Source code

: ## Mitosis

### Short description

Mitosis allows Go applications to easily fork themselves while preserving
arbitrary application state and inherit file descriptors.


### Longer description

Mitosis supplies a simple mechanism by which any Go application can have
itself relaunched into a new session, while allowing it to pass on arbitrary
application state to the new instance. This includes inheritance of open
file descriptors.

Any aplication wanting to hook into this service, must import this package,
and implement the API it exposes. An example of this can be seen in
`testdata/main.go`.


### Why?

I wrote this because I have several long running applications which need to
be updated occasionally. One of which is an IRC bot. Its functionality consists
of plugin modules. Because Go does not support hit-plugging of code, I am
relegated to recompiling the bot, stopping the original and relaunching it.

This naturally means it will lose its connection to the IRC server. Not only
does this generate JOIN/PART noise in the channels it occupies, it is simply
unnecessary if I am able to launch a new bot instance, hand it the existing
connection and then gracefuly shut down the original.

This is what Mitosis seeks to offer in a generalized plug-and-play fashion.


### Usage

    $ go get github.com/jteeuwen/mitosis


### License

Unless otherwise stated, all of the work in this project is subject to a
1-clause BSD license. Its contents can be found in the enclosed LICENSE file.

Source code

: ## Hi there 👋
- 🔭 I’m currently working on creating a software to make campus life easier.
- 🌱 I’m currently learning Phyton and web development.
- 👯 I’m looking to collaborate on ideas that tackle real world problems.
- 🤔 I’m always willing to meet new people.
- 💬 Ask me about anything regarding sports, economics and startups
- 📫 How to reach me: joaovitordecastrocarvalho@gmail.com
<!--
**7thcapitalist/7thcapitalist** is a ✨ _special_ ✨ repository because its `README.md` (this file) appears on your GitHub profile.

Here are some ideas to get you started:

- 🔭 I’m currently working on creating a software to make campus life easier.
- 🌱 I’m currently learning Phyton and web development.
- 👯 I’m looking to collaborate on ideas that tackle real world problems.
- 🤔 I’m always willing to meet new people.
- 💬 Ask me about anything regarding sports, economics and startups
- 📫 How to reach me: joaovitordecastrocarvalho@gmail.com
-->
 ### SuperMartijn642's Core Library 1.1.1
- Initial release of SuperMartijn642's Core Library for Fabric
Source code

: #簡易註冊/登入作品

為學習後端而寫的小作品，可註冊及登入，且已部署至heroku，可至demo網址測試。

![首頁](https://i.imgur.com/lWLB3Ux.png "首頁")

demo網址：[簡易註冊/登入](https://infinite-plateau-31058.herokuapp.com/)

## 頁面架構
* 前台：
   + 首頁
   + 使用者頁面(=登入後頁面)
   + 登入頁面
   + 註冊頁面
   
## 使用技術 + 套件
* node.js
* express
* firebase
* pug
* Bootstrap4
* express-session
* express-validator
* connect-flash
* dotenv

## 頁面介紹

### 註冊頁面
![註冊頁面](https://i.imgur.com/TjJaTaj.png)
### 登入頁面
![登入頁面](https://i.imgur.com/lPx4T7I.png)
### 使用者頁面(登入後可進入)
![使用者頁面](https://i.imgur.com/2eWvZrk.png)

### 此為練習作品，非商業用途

--------------------

== What the task requires ==
Word for word, set down all of the records above.

== Reply ==
Source code

: ## Mitosis

### Short description

Mitosis allows Go applications to easily fork themselves while preserving
arbitrary application state and inherit file descriptors.


### Longer description

Mitosis supplies a simple mechanism by which any Go application can have
itself relaunched into a new session, while allowing it to pass on arbitrary
application state to the new instance. This includes inheritance of open
file descriptors.

Any aplication wanting to hook into this service, must import this package,
and implement the API it exposes. An example of this can be seen in
`testdata/main.go`.


### Why?

I wrote this because I have several long running applications which need to
be updated occasionally. One of which is an IRC bot. Its functionality consists
of plugin modules. Because Go does not support hit-plugging of code, I am
relegated to recompiling the bot, stopping the original and relaunching it.

This naturally means it will lose its connection to the IRC server. Not only
does this generate JOIN/PART noise in the channels it occupies, it is simply
unnecessary if I am able to launch a new bot instance, hand it the existing
connection and then gracefuly shut down the original.

This is what Mitosis seeks to offer in a generalized plug-and-play fashion.


### Usage

    $ go get github.com/jteeuwen/mitosis


### License

Unless otherwise stated, all of the work in this project is subject to a
1-clause BSD license. Its contents can be found in the enclosed LICENSE file.

Source code

: ## Hi there 👋
- 🔭 I’m currently working on creating a software to make campus life easier.
- 🌱 I’m currently learning Phyton and web development.
- 👯 I’m looking to collaborate on ideas that tackle real world problems.
- 🤔 I’m always willing to meet new people.
- 💬 Ask me about anything regarding sports, economics and startups
- 📫 How to reach me: joaovitordecastrocarvalho@gmail.com
<!--
**7thcapitalist/7thcapitalist** is a ✨ _special_ ✨ repository because its `README.md` (this file) appears on your GitHub profile.

Here are some ideas to get you started:

- 🔭 I’m currently working on creating a software to make campus life easier.
- 🌱 I’m currently learning Phyton and web development.
- 👯 I’m looking to collaborate on ideas that tackle real world problems.
- 🤔 I’m always willing to meet new people.
- 💬 Ask me about anything regarding sports, economics and startups
- 📫 How to reach me: joaovitordecastrocarvalho@gmail.com
-->
 ### SuperMartijn642's Core Library 1.1.1
- Initial release of SuperMartijn642's Core Library for Fabric
Source code

: #簡易註冊/登入作品

為學習後端而寫的小作品，可註冊及登入，且已部署至heroku，可至demo網址測試。

![首頁](https://i.imgur.com/lWLB3Ux.png "首頁")

demo網址：[簡易註冊/登入](https://infinite-plateau-31058.herokuapp.com/)

## 頁面架構
* 前台：
   + 首頁
   + 使用者頁面(=登入後頁面)
   + 登入頁面
   + 註冊頁面
   
## 使用技術 + 套件
* node.js
* express
* firebase
* pug
* Bootstrap4
* express-session
* express-validator
* connect-flash
* dotenv

## 頁面介紹

### 註冊頁面
![註冊頁面](https://i.imgur.com/TjJaTaj.png)
### 登入頁面
![登入頁面](https://i.imgur.com/lPx4T7I.png)
### 使用者頁面(登入後可進入)
![使用者頁面](https://i.imgur.com/2eWvZrk.png)

### 此為練習作品，非商業用途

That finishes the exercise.